ASSIGNMENT: One figure is the expected answer: how many lines in the listing contain "soramugi".
--*--
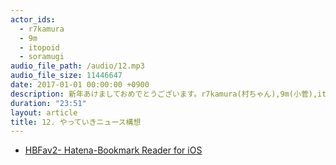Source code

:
 ```yaml
---
actor_ids:
  - r7kamura
  - 9m
  - itopoid
  - soramugi
audio_file_path: /audio/12.mp3
audio_file_size: 11446647
date: 2017-01-01 00:00:00 +0900
description: 新年あけましておめでとうございます。r7kamura(村ちゃん),9m(小菅),itopoid(伊藤),soramugi(露崎)の4人とdaasawa(澤田さん)で、前回と引き継ぎかなめい社をお借りしての忘年会をしていた中で話した「やっていきニュース」のサイトアイデアの構想を収録しました。普段の雑音が無い対面での録音環境とは違い、ICレコーダーを使って録音した自然な雑談を感じて頂ければ幸いです。最後にスポンサーからの大事なお言葉もあります。
duration: "23:51"
layout: article
title: 12. やっていきニュース構想
---
```




- [HBFav2- Hatena-Bookmark Reader for iOS](http://hbfav.bloghackers.net)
--*--
TASK OUTPUT: 2